>>>

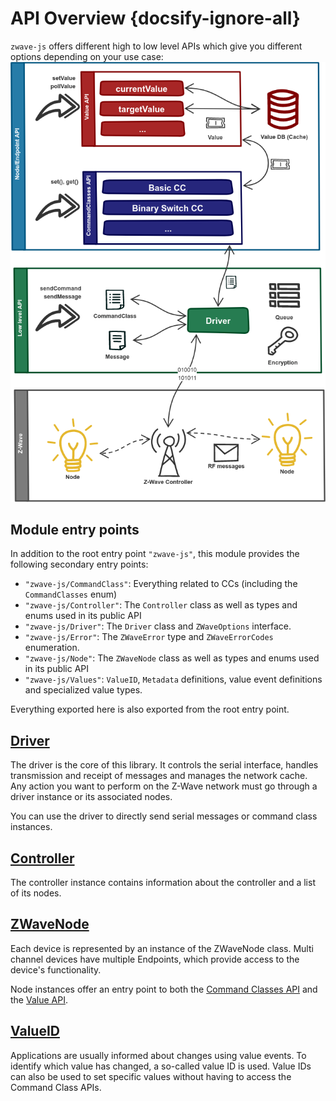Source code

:# API Overview {docsify-ignore-all}

`zwave-js` offers different high to low level APIs which give you different options depending on your use case:
![API](../_images/api-overview.png)

## Module entry points

In addition to the root entry point `"zwave-js"`, this module provides the following secondary entry points:

-   `"zwave-js/CommandClass"`: Everything related to CCs (including the `CommandClasses` enum)
-   `"zwave-js/Controller"`: The `Controller` class as well as types and enums used in its public API
-   `"zwave-js/Driver"`: The `Driver` class and `ZWaveOptions` interface.
-   `"zwave-js/Error"`: The `ZWaveError` type and `ZWaveErrorCodes` enumeration.
-   `"zwave-js/Node"`: The `ZWaveNode` class as well as types and enums used in its public API
-   `"zwave-js/Values"`: `ValueID`, `Metadata` definitions, value event definitions and specialized value types.

Everything exported here is also exported from the root entry point.

## [Driver](api/driver.md)

The driver is the core of this library. It controls the serial interface, handles transmission and receipt of messages and manages the network cache. Any action you want to perform on the Z-Wave network must go through a driver instance or its associated nodes.

You can use the driver to directly send serial messages or command class instances.

## [Controller](api/controller.md)

The controller instance contains information about the controller and a list of its nodes.

## [ZWaveNode](api/node.md)

Each device is represented by an instance of the ZWaveNode class. Multi channel devices have multiple Endpoints, which provide access to the device's functionality.

Node instances offer an entry point to both the [Command Classes API](api/CCs/index.md) and the [Value API](api/node.md#zwavenode-methods).

## [ValueID](api/valueid.md)

Applications are usually informed about changes using value events. To identify which value has changed, a so-called value ID is used. Value IDs can also be used to set specific values without having to access the Command Class APIs.
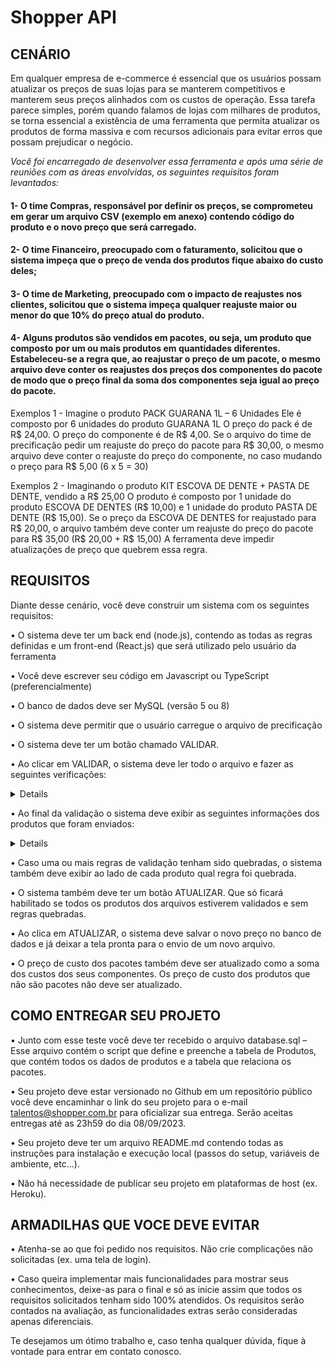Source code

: # Shopper API


## CENÁRIO
Em qualquer empresa de e-commerce é essencial que os usuários possam atualizar os preços de
suas lojas para se manterem competitivos e manterem seus preços alinhados com os custos de
operação. Essa tarefa parece simples, porém quando falamos de lojas com milhares de produtos,
se torna essencial a existência de uma ferramenta que permita atualizar os produtos de forma
massiva e com recursos adicionais para evitar erros que possam prejudicar o negócio.

*Você foi encarregado de desenvolver essa ferramenta e após uma série de reuniões com as áreas
envolvidas, os seguintes requisitos foram levantados:*

#### 1- O time Compras, responsável por definir os preços, se comprometeu em gerar um arquivo CSV (exemplo em anexo) contendo código do produto e o novo preço que será carregado.

#### 2- O time Financeiro, preocupado com o faturamento, solicitou que o sistema impeça que o preço de venda dos produtos fique abaixo do custo deles;

#### 3- O time de Marketing, preocupado com o impacto de reajustes nos clientes, solicitou que o sistema impeça qualquer reajuste maior ou menor do que 10% do preço atual do produto.

#### 4- Alguns produtos são vendidos em pacotes, ou seja, um produto que composto por um ou mais produtos em quantidades diferentes. Estabeleceu-se a regra que, ao reajustar o preço de um pacote, o mesmo arquivo deve conter os reajustes dos preços dos componentes do pacote de modo que o preço final da soma dos componentes seja igual ao preço do pacote.

Exemplos 1 -
Imagine o produto PACK GUARANA 1L – 6 Unidades
Ele é composto por 6 unidades do produto GUARANA 1L
O preço do pack é de R$ 24,00. O preço do componente é de R$ 4,00.
Se o arquivo do time de precificação pedir um reajuste do preço do pacote para
R$ 30,00, o mesmo arquivo deve conter o reajuste do preço do componente, no
caso mudando o preço para R$ 5,00 (6 x 5 = 30)

Exemplos 2 -
Imaginando o produto KIT ESCOVA DE DENTE + PASTA DE DENTE, vendido a R$
25,00
O produto é composto por 1 unidade do produto ESCOVA DE DENTES (R$ 10,00) e
1 unidade do produto PASTA DE DENTE (R$ 15,00). Se o preço da ESCOVA DE DENTES for
reajustado para R$ 20,00, o arquivo também deve conter um reajuste do preço do pacote
para R$ 35,00 (R$ 20,00 + R$ 15,00)
A ferramenta deve impedir atualizações de preço que quebrem essa regra.

## REQUISITOS

Diante desse cenário, você deve construir um sistema com os seguintes requisitos:

• O sistema deve ter um back end (node.js), contendo as todas as regras definidas e um
front-end (React.js) que será utilizado pelo usuário da ferramenta

• Você deve escrever seu código em Javascript ou TypeScript (preferencialmente)

• O banco de dados deve ser MySQL (versão 5 ou 8)

• O sistema deve permitir que o usuário carregue o arquivo de precificação

• O sistema deve ter um botão chamado VALIDAR.

• Ao clicar em VALIDAR, o sistema deve ler todo o arquivo e fazer as seguintes verificações:
<details>
- Todos os campos necessários existem?
- Os códigos de produtos informados existem?
- Os preços estão preenchidos e são valores numéricos validos.?
- O arquivo respeita as regras levantadas na seção CENARIO?
</details>

• Ao final da validação o sistema deve exibir as seguintes informações dos produtos que
foram enviados:
<details>
o Codigo, Nome, Preço Atual, Novo Preço
</details>

• Caso uma ou mais regras de validação tenham sido quebradas, o sistema também deve
exibir ao lado de cada produto qual regra foi quebrada.

• O sistema também deve ter um botão ATUALIZAR. Que só ficará habilitado se todos os
produtos dos arquivos estiverem validados e sem regras quebradas.

• Ao clica em ATUALIZAR, o sistema deve salvar o novo preço no banco de dados e já deixar
a tela pronta para o envio de um novo arquivo.

• O preço de custo dos pacotes também deve ser atualizado como a soma dos custos dos
seus componentes. Os preço de custo dos produtos que não são pacotes não deve ser
atualizado.

## COMO ENTREGAR SEU PROJETO

• Junto com esse teste você deve ter recebido o arquivo database.sql – Esse arquivo contém
o script que define e preenche a tabela de Produtos, que contém todos os dados de
produtos e a tabela que relaciona os pacotes.

• Seu projeto deve estar versionado no Github em um repositório público você deve
encaminhar o link do seu projeto para o e-mail talentos@shopper.com.br para oficializar
sua entrega. Serão aceitas entregas até as 23h59 do dia 08/09/2023.

• Seu projeto deve ter um arquivo README.md contendo todas as instruções para
instalação e execução local (passos do setup, variáveis de ambiente, etc...).

• Não há necessidade de publicar seu projeto em plataformas de host (ex. Heroku).

## ARMADILHAS QUE VOCE DEVE EVITAR

• Atenha-se ao que foi pedido nos requisitos. Não crie complicações não solicitadas (ex.
uma tela de login).

• Caso queira implementar mais funcionalidades para mostrar seus conhecimentos, deixe-as
para o final e só as inicie assim que todos os requisitos solicitados tenham sido 100%
atendidos. Os requisitos serão contados na avaliação, as funcionalidades extras serão
consideradas apenas diferenciais.

Te desejamos um ótimo trabalho e, caso tenha qualquer dúvida, fique à vontade para entrar em contato conosco.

<<<

_What the exercise asks:_
From the records above, transcribe without alteration every line from the one with "quebradas, o sistema também deve" to the one with "uma tela de login).", inclusive.

_Solution:_
• Caso uma ou mais regras de validação tenham sido quebradas, o sistema também deve
exibir ao lado de cada produto qual regra foi quebrada.

• O sistema também deve ter um botão ATUALIZAR. Que só ficará habilitado se todos os
produtos dos arquivos estiverem validados e sem regras quebradas.

• Ao clica em ATUALIZAR, o sistema deve salvar o novo preço no banco de dados e já deixar
a tela pronta para o envio de um novo arquivo.

• O preço de custo dos pacotes também deve ser atualizado como a soma dos custos dos
seus componentes. Os preço de custo dos produtos que não são pacotes não deve ser
atualizado.

## COMO ENTREGAR SEU PROJETO

• Junto com esse teste você deve ter recebido o arquivo database.sql – Esse arquivo contém
o script que define e preenche a tabela de Produtos, que contém todos os dados de
produtos e a tabela que relaciona os pacotes.

• Seu projeto deve estar versionado no Github em um repositório público você deve
encaminhar o link do seu projeto para o e-mail talentos@shopper.com.br para oficializar
sua entrega. Serão aceitas entregas até as 23h59 do dia 08/09/2023.

• Seu projeto deve ter um arquivo README.md contendo todas as instruções para
instalação e execução local (passos do setup, variáveis de ambiente, etc...).

• Não há necessidade de publicar seu projeto em plataformas de host (ex. Heroku).

## ARMADILHAS QUE VOCE DEVE EVITAR

• Atenha-se ao que foi pedido nos requisitos. Não crie complicações não solicitadas (ex.
uma tela de login).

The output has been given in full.